Chicago is known for its famous hotdogs, and, ever popular with the tourists, locals know where to find the authentic version. In the middle of the city, there’s one such place, and it borders on West Roscoe, the world headquarters of game publisher Midway, possibly the only publisher to have a loading-dock as a prominent part of the corporate HQ’s architecture.
That dock remains from when Midway was a part of Williams Electronics – the latter still located on the same block, but now a separate company – and stands as a symbol that this publicly traded company has the hard-working, Midwestern-roots typical of Chicago developers.
On the right side of the street is the company parking lot, and a second building – two buildings, really, which have had extensive changes as Midway itself has grown and changed. This is where Midway Studios Chicago develops games.
Gamasutra took the opportunity to sit down studio head Scot Bayless to talk about developing for the Wii, what teams are like inside Midway Chicago, past adventures, future strategies, and, of course, Ed Boon.
“I never would have expected to be in Chicago,” says Bayless. “I’m a California boy. I’ve been in California for a long, long time. I never anticipated being here.”
Bayless recalls just how he got here. He started getting pings from someone representing Midway, who was looking for someone to fill the position, but “to be honest, I had sort of discounted Midway as anybody that I was going to be talking to,” he said. Bayless continued getting pings, but would reply saying he was busy and didn’t want to talk right now.
Finally the contact said, “You know what, David [Zucker, CEO of Midway] is going to be on the West Coast for an investor’s conference. Why don’t you guys just have breakfast?” Bayless agreed – breakfast couldn’t hurt.
Bayless went into the conversation as curious as anything else. “I sat down with David and said, ‘look I’m going to ask you a bunch of blunt, rude questions.
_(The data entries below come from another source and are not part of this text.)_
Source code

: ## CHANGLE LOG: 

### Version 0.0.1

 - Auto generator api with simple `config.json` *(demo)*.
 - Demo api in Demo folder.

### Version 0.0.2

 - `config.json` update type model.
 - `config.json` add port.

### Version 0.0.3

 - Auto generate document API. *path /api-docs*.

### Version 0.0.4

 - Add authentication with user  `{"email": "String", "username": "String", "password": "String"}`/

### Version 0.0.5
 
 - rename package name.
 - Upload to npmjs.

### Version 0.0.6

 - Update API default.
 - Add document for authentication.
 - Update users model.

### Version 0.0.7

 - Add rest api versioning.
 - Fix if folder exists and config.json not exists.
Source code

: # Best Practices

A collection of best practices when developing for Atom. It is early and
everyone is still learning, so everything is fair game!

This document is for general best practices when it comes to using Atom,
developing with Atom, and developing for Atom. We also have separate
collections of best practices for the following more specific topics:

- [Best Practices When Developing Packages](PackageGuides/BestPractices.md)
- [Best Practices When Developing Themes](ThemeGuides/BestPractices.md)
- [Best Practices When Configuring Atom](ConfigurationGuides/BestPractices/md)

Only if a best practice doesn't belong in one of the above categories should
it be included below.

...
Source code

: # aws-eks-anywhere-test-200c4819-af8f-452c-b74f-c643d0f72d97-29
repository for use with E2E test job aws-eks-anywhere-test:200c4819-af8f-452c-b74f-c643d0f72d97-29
I hope you don’t take it personally.’ And he said, ‘no bring it.’ And so I started asking blunt, rude questions.”
“And I got a bunch of really good answers,” says Bayless, “and that’s what lead to further conversations, and eventually wound up with me sitting here in Chicago.”
One of the things that tipped the scales was Zucker espousing the long term view of game development. “Midway, I think, is genuinely undergoing a transformation. Those don’t happen very often. Sometimes they’re kind of scary, but they’re usually pretty fun rides.”